⟨
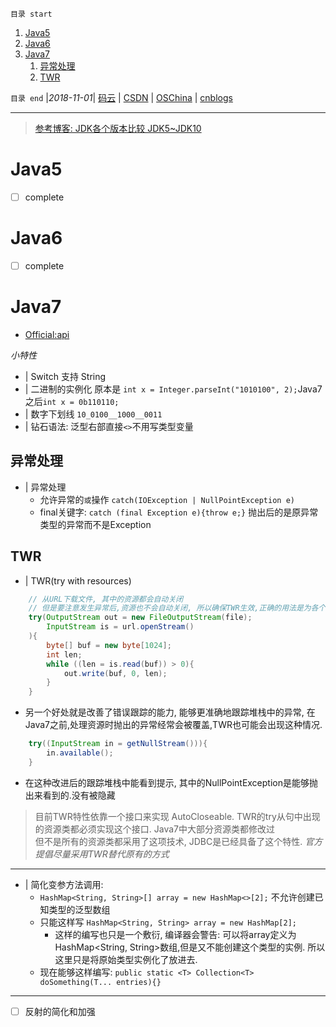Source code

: `目录 start`
 
1. [Java5](#java5)
1. [Java6](#java6)
1. [Java7](#java7)
    1. [异常处理](#异常处理)
    1. [TWR](#twr)

`目录 end` |_2018-11-01_| [码云](https://gitee.com/gin9) | [CSDN](http://blog.csdn.net/kcp606) | [OSChina](https://my.oschina.net/kcp1104) | [cnblogs](http://www.cnblogs.com/kuangcp)
****************************************

> [参考博客: JDK各个版本比较 JDK5~JDK10](https://blog.csdn.net/tieselingzhi/article/details/79764048s)

# Java5 
- [ ] complete 

# Java6
- [ ] complete

# Java7
- [Official:api](https://docs.oracle.com/javase/7/docs/api/)

_小特性_
- | Switch 支持 String
- | 二进制的实例化 原本是 `int x = Integer.parseInt("1010100", 2);`Java7之后`int x = 0b110110;`
- | 数字下划线 `10_0100__1000__0011`
- | 钻石语法: 泛型右部直接`<>`不用写类型变量

## 异常处理
- | 异常处理
    - 允许异常的`或`操作 `catch(IOException | NullPointException e)`
    - final关键字: `catch (final Exception e){throw e;}` 抛出后的是原异常类型的异常而不是Exception

## TWR
- | TWR(try with resources)
```java
    // 从URL下载文件, 其中的资源都会自动关闭
    // 但是要注意发生异常后,资源也不会自动关闭, 所以确保TWR生效,正确的用法是为各个资源声明独立变量.
    try(OutputStream out = new FileOutputStream(file);
        InputStream is = url.openStream()
    ){
        byte[] buf = new byte[1024];
        int len; 
        while ((len = is.read(buf)) > 0){
            out.write(buf, 0, len);
        }
    }
```
- 另一个好处就是改善了错误跟踪的能力, 能够更准确地跟踪堆栈中的异常, 在Java7之前,处理资源时抛出的异常经常会被覆盖,TWR也可能会出现这种情况.
```java
    try((InputStream in = getNullStream())){
        in.available();
    }
```
- 在这种改进后的跟踪堆栈中能看到提示, 其中的NullPointException是能够抛出来看到的.没有被隐藏

> 目前TWR特性依靠一个接口来实现 AutoCloseable. TWR的try从句中出现的资源类都必须实现这个接口. Java7中大部分资源类都修改过  
> 但不是所有的资源类都采用了这项技术, JDBC是已经具备了这个特性. _官方提倡尽量采用TWR替代原有的方式_  


*********************
- | 简化变参方法调用:
    - `HashMap<String, String>[] array = new HashMap<>[2];` 不允许创建已知类型的泛型数组
    - 只能这样写 `HashMap<String, String> array = new HashMap[2];`
        - 这样的编写也只是一个敷衍, 编译器会警告: 可以将array定义为HashMap<String, String>数组,但是又不能创建这个类型的实例. 所以这里只是将原始类型实例化了放进去.
    - 现在能够这样编写: `public static <T> Collection<T> doSomething(T... entries){}`

**********************
- [ ] 反射的简化和加强

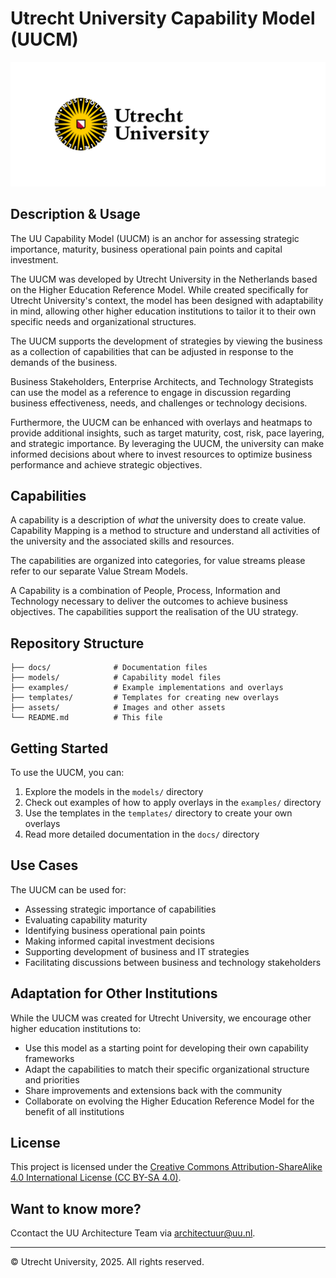 # Utrecht University Capability Model (UUCM)

![Utrecht University Logo](assets/uu-logo.png)

## Description & Usage

The UU Capability Model (UUCM) is an anchor for assessing strategic importance, maturity, business operational pain points and capital investment.

The UUCM was developed by Utrecht University in the Netherlands based on the Higher Education Reference Model. While created specifically for Utrecht University's context, the model has been designed with adaptability in mind, allowing other higher education institutions to tailor it to their own specific needs and organizational structures.

The UUCM supports the development of strategies by viewing the business as a collection of capabilities that can be adjusted in response to the demands of the business. 

Business Stakeholders, Enterprise Architects, and Technology Strategists can use the model as a reference to engage in discussion regarding business effectiveness, needs, and challenges or technology decisions.

Furthermore, the UUCM can be enhanced with overlays and heatmaps to provide additional insights, such as target maturity, cost, risk, pace layering, and strategic importance. By leveraging the UUCM, the university can make informed decisions about where to invest resources to optimize business performance and achieve strategic objectives.

## Capabilities

A capability is a description of *what* the university does to create value. Capability Mapping is a method to structure and understand all activities of the university and the associated skills and resources.

The capabilities are organized into categories, for value streams please refer to our separate Value Stream Models.

A Capability is a combination of People, Process, Information and Technology necessary to deliver the outcomes to achieve business objectives. The capabilities support the realisation of the UU strategy.

## Repository Structure

```
├── docs/              # Documentation files
├── models/            # Capability model files
├── examples/          # Example implementations and overlays
├── templates/         # Templates for creating new overlays
├── assets/            # Images and other assets
└── README.md          # This file
```

## Getting Started

To use the UUCM, you can:

1. Explore the models in the `models/` directory
2. Check out examples of how to apply overlays in the `examples/` directory
3. Use the templates in the `templates/` directory to create your own overlays
4. Read more detailed documentation in the `docs/` directory

## Use Cases

The UUCM can be used for:

- Assessing strategic importance of capabilities
- Evaluating capability maturity
- Identifying business operational pain points
- Making informed capital investment decisions
- Supporting development of business and IT strategies
- Facilitating discussions between business and technology stakeholders

## Adaptation for Other Institutions

While the UUCM was created for Utrecht University, we encourage other higher education institutions to:

- Use this model as a starting point for developing their own capability frameworks
- Adapt the capabilities to match their specific organizational structure and priorities
- Share improvements and extensions back with the community
- Collaborate on evolving the Higher Education Reference Model for the benefit of all institutions

## License

This project is licensed under the [Creative Commons Attribution-ShareAlike 4.0 International License (CC BY-SA 4.0)](https://creativecommons.org/licenses/by-sa/4.0/).

## Want to know more?

Ccontact the UU Architecture Team via [architectuur@uu.nl](mailto:architectuur@uu.nl).

---

© Utrecht University, 2025. All rights reserved.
⟩
• What is expected:
The lines to extract from the data above begin with the line containing "## Adaptation for Other Institutions" and end with the line containing "- Use this model". Extract them exactly, including both.

• Solution to the exercise:
## Adaptation for Other Institutions

While the UUCM was created for Utrecht University, we encourage other higher education institutions to:

- Use this model as a starting point for developing their own capability frameworks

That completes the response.